Data extracts:
◇ ◇ ◇

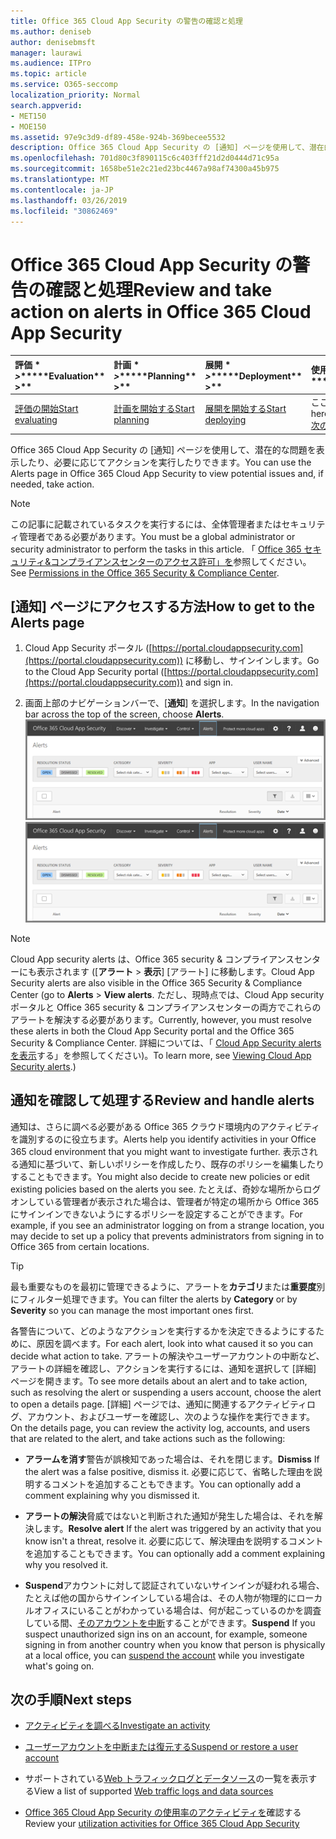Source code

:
 ```yaml
---
title: Office 365 Cloud App Security の警告の確認と処理
ms.author: deniseb
author: denisebmsft
manager: laurawi
ms.audience: ITPro
ms.topic: article
ms.service: O365-seccomp
localization_priority: Normal
search.appverid:
- MET150
- MOE150
ms.assetid: 97e9c3d9-df89-458e-924b-369becee5532
description: Office 365 Cloud App Security の [通知] ページを使用して、潜在的な問題を表示し、処理を実行します。 通知を破棄または解決し、必要に応じてユーザーアカウントを中断することができます。
ms.openlocfilehash: 701d80c3f890115c6c403fff21d2d0444d71c95a
ms.sourcegitcommit: 1658be51e2c21ed23bc4467a98af74300a45b975
ms.translationtype: MT
ms.contentlocale: ja-JP
ms.lasthandoff: 03/26/2019
ms.locfileid: "30862469"
---
```

# <a name="review-and-take-action-on-alerts-in-office-365-cloud-app-security"></a><span data-ttu-id="6db79-104">Office 365 Cloud App Security の警告の確認と処理</span><span class="sxs-lookup"><span data-stu-id="6db79-104">Review and take action on alerts in Office 365 Cloud App Security</span></span>
  
|<span data-ttu-id="6db79-105">評価 \* *\>*\*</span><span class="sxs-lookup"><span data-stu-id="6db79-105">\*\*\*\*Evaluation\*\* \>\*\*</span></span>|<span data-ttu-id="6db79-106">計画 \* *\>*\*</span><span class="sxs-lookup"><span data-stu-id="6db79-106">\*\*\*\*Planning\*\* \>\*\*</span></span>|<span data-ttu-id="6db79-107">展開 \* *\>*\*</span><span class="sxs-lookup"><span data-stu-id="6db79-107">\*\*\*\*Deployment\*\* \>\*\*</span></span>|<span data-ttu-id="6db79-108">使用率 \* \* \* \*</span><span class="sxs-lookup"><span data-stu-id="6db79-108">\*\*\*\*Utilization\*\*\*\*</span></span>|
|:-----|:-----|:-----|:-----|
|[<span data-ttu-id="6db79-109">評価の開始</span><span class="sxs-lookup"><span data-stu-id="6db79-109">Start evaluating</span></span>](office-365-cas-overview.md) <br/> |[<span data-ttu-id="6db79-110">計画を開始する</span><span class="sxs-lookup"><span data-stu-id="6db79-110">Start planning</span></span>](get-ready-for-office-365-cas.md) <br/> |[<span data-ttu-id="6db79-111">展開を開始する</span><span class="sxs-lookup"><span data-stu-id="6db79-111">Start deploying</span></span>](turn-on-office-365-cas.md) <br/> |<span data-ttu-id="6db79-112">ここでは、</span><span class="sxs-lookup"><span data-stu-id="6db79-112">You are here!</span></span>  <br/> [<span data-ttu-id="6db79-113">次の手順</span><span class="sxs-lookup"><span data-stu-id="6db79-113">Next steps</span></span>](#next-steps) <br/> |
   
<span data-ttu-id="6db79-114">Office 365 Cloud App Security の [通知] ページを使用して、潜在的な問題を表示したり、必要に応じてアクションを実行したりできます。</span><span class="sxs-lookup"><span data-stu-id="6db79-114">You can use the Alerts page in Office 365 Cloud App Security to view potential issues and, if needed, take action.</span></span>
  
> [!NOTE]
> <span data-ttu-id="6db79-115">この記事に記載されているタスクを実行するには、全体管理者またはセキュリティ管理者である必要があります。</span><span class="sxs-lookup"><span data-stu-id="6db79-115">You must be a global administrator or security administrator to perform the tasks in this article.</span></span> <span data-ttu-id="6db79-116">「 [Office 365 セキュリティ&amp;コンプライアンスセンターのアクセス許可」を](permissions-in-the-security-and-compliance-center.md)参照してください。</span><span class="sxs-lookup"><span data-stu-id="6db79-116">See [Permissions in the Office 365 Security &amp; Compliance Center](permissions-in-the-security-and-compliance-center.md).</span></span> 
  
## <a name="how-to-get-to-the-alerts-page"></a><span data-ttu-id="6db79-117">[通知] ページにアクセスする方法</span><span class="sxs-lookup"><span data-stu-id="6db79-117">How to get to the Alerts page</span></span>

1. <span data-ttu-id="6db79-118">Cloud App Security ポータル ([https://portal.cloudappsecurity.com](https://portal.cloudappsecurity.com)) に移動し、サインインします。</span><span class="sxs-lookup"><span data-stu-id="6db79-118">Go to the Cloud App Security portal ([https://portal.cloudappsecurity.com](https://portal.cloudappsecurity.com)) and sign in.</span></span>
  
2. <span data-ttu-id="6db79-119">画面上部のナビゲーションバーで、[**通知**] を選択します。</span><span class="sxs-lookup"><span data-stu-id="6db79-119">In the navigation bar across the top of the screen, choose **Alerts**.</span></span><br/><span data-ttu-id="6db79-120">![[通知] ページには、トリガーされた通知と実行されたアクションが表示されます。](media/3b53d4c9-4b13-435d-8547-8c0f9ae6b914.png)</span><span class="sxs-lookup"><span data-stu-id="6db79-120">![On the Alerts page, you can see alerts that were triggered and any actions taken.](media/3b53d4c9-4b13-435d-8547-8c0f9ae6b914.png)</span></span>
 
> [!NOTE]
> <span data-ttu-id="6db79-121">Cloud App security alerts は、Office 365 security & コンプライアンスセンターにも表示されます ([**アラート** > **表示**] [アラート] に移動します。</span><span class="sxs-lookup"><span data-stu-id="6db79-121">Cloud App Security alerts are also visible in the Office 365 Security & Compliance Center (go to **Alerts** > **View alerts**.</span></span> <span data-ttu-id="6db79-122">ただし、現時点では、Cloud App security ポータルと Office 365 security & コンプライアンスセンターの両方でこれらのアラートを解決する必要があります。</span><span class="sxs-lookup"><span data-stu-id="6db79-122">Currently, however, you must resolve these alerts in both the Cloud App Security portal and the Office 365 Security & Compliance Center.</span></span> <span data-ttu-id="6db79-123">詳細については、「 [Cloud App Security alerts を表示](alert-policies.md#viewing-cloud-app-security-alerts)する」を参照してください)。</span><span class="sxs-lookup"><span data-stu-id="6db79-123">To learn more, see [Viewing Cloud App Security alerts](alert-policies.md#viewing-cloud-app-security-alerts).)</span></span> 
 
## <a name="review-and-handle-alerts"></a><span data-ttu-id="6db79-124">通知を確認して処理する</span><span class="sxs-lookup"><span data-stu-id="6db79-124">Review and handle alerts</span></span>

<span data-ttu-id="6db79-125">通知は、さらに調べる必要がある Office 365 クラウド環境内のアクティビティを識別するのに役立ちます。</span><span class="sxs-lookup"><span data-stu-id="6db79-125">Alerts help you identify activities in your Office 365 cloud environment that you might want to investigate further.</span></span> <span data-ttu-id="6db79-126">表示される通知に基づいて、新しいポリシーを作成したり、既存のポリシーを編集したりすることもできます。</span><span class="sxs-lookup"><span data-stu-id="6db79-126">You might also decide to create new policies or edit existing policies based on the alerts you see.</span></span> <span data-ttu-id="6db79-127">たとえば、奇妙な場所からログオンしている管理者が表示された場合は、管理者が特定の場所から Office 365 にサインインできないようにするポリシーを設定することができます。</span><span class="sxs-lookup"><span data-stu-id="6db79-127">For example, if you see an administrator logging on from a strange location, you may decide to set up a policy that prevents administrators from signing in to Office 365 from certain locations.</span></span>
  
> [!TIP]
> <span data-ttu-id="6db79-128">最も重要なものを最初に管理できるように、アラートを**カテゴリ**または**重要度**別にフィルター処理できます。</span><span class="sxs-lookup"><span data-stu-id="6db79-128">You can filter the alerts by **Category** or by **Severity** so you can manage the most important ones first.</span></span> 
  
<span data-ttu-id="6db79-129">各警告について、どのようなアクションを実行するかを決定できるようにするために、原因を調べます。</span><span class="sxs-lookup"><span data-stu-id="6db79-129">For each alert, look into what caused it so you can decide what action to take.</span></span> <span data-ttu-id="6db79-130">アラートの解決やユーザーアカウントの中断など、アラートの詳細を確認し、アクションを実行するには、通知を選択して [詳細] ページを開きます。</span><span class="sxs-lookup"><span data-stu-id="6db79-130">To see more details about an alert and to take action, such as resolving the alert or suspending a users account, choose the alert to open a details page.</span></span> <span data-ttu-id="6db79-131">[詳細] ページでは、通知に関連するアクティビティログ、アカウント、およびユーザーを確認し、次のような操作を実行できます。</span><span class="sxs-lookup"><span data-stu-id="6db79-131">On the details page, you can review the activity log, accounts, and users that are related to the alert, and take actions such as the following:</span></span>
  
- <span data-ttu-id="6db79-132">**アラームを消す**警告が誤検知であった場合は、それを閉じます。</span><span class="sxs-lookup"><span data-stu-id="6db79-132">**Dismiss** If the alert was a false positive, dismiss it.</span></span> <span data-ttu-id="6db79-133">必要に応じて、省略した理由を説明するコメントを追加することもできます。</span><span class="sxs-lookup"><span data-stu-id="6db79-133">You can optionally add a comment explaining why you dismissed it.</span></span> 
    
- <span data-ttu-id="6db79-134">**アラートの解決**脅威ではないと判断された通知が発生した場合は、それを解決します。</span><span class="sxs-lookup"><span data-stu-id="6db79-134">**Resolve alert** If the alert was triggered by an activity that you know isn't a threat, resolve it.</span></span> <span data-ttu-id="6db79-135">必要に応じて、解決理由を説明するコメントを追加することもできます。</span><span class="sxs-lookup"><span data-stu-id="6db79-135">You can optionally add a comment explaining why you resolved it.</span></span> 
    
- <span data-ttu-id="6db79-136">**Suspend**アカウントに対して認証されていないサインインが疑われる場合、たとえば他の国からサインインしている場合は、その人物が物理的にローカルオフィスにいることがわかっている場合は、何が起こっているのかを調査している間、[そのアカウントを中断](suspend-or-restore-an-account-in-ocas.md)することができます。</span><span class="sxs-lookup"><span data-stu-id="6db79-136">**Suspend** If you suspect unauthorized sign ins on an account, for example, someone signing in from another country when you know that person is physically at a local office, you can [suspend the account](suspend-or-restore-an-account-in-ocas.md) while you investigate what's going on.</span></span> 
    
## <a name="next-steps"></a><span data-ttu-id="6db79-137">次の手順</span><span class="sxs-lookup"><span data-stu-id="6db79-137">Next steps</span></span>

- [<span data-ttu-id="6db79-138">アクティビティを調べる</span><span class="sxs-lookup"><span data-stu-id="6db79-138">Investigate an activity</span></span>](investigate-an-activity-in-office-365-cas.md)
    
- [<span data-ttu-id="6db79-139">ユーザーアカウントを中断または復元する</span><span class="sxs-lookup"><span data-stu-id="6db79-139">Suspend or restore a user account</span></span>](suspend-or-restore-an-account-in-ocas.md)
    
- <span data-ttu-id="6db79-140">サポートされている[Web トラフィックログとデータソース](web-traffic-logs-and-data-sources-for-ocas.md)の一覧を表示する</span><span class="sxs-lookup"><span data-stu-id="6db79-140">View a list of supported [Web traffic logs and data sources](web-traffic-logs-and-data-sources-for-ocas.md)</span></span>
    
- <span data-ttu-id="6db79-141">[Office 365 Cloud App Security の使用率のアクティビティを](utilization-activities-for-ocas.md)確認する</span><span class="sxs-lookup"><span data-stu-id="6db79-141">Review your [utilization activities for Office 365 Cloud App Security](utilization-activities-for-ocas.md)</span></span>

◇ ◇ ◇

What the exercise asks: Report every line of the material above in which "の警告の確認と処理" appears.

Solution:
title: Office 365 Cloud App Security の警告の確認と処理
# <a name="review-and-take-action-on-alerts-in-office-365-cloud-app-security"></a><span data-ttu-id="6db79-104">Office 365 Cloud App Security の警告の確認と処理</span><span class="sxs-lookup"><span data-stu-id="6db79-104">Review and take action on alerts in Office 365 Cloud App Security</span></span>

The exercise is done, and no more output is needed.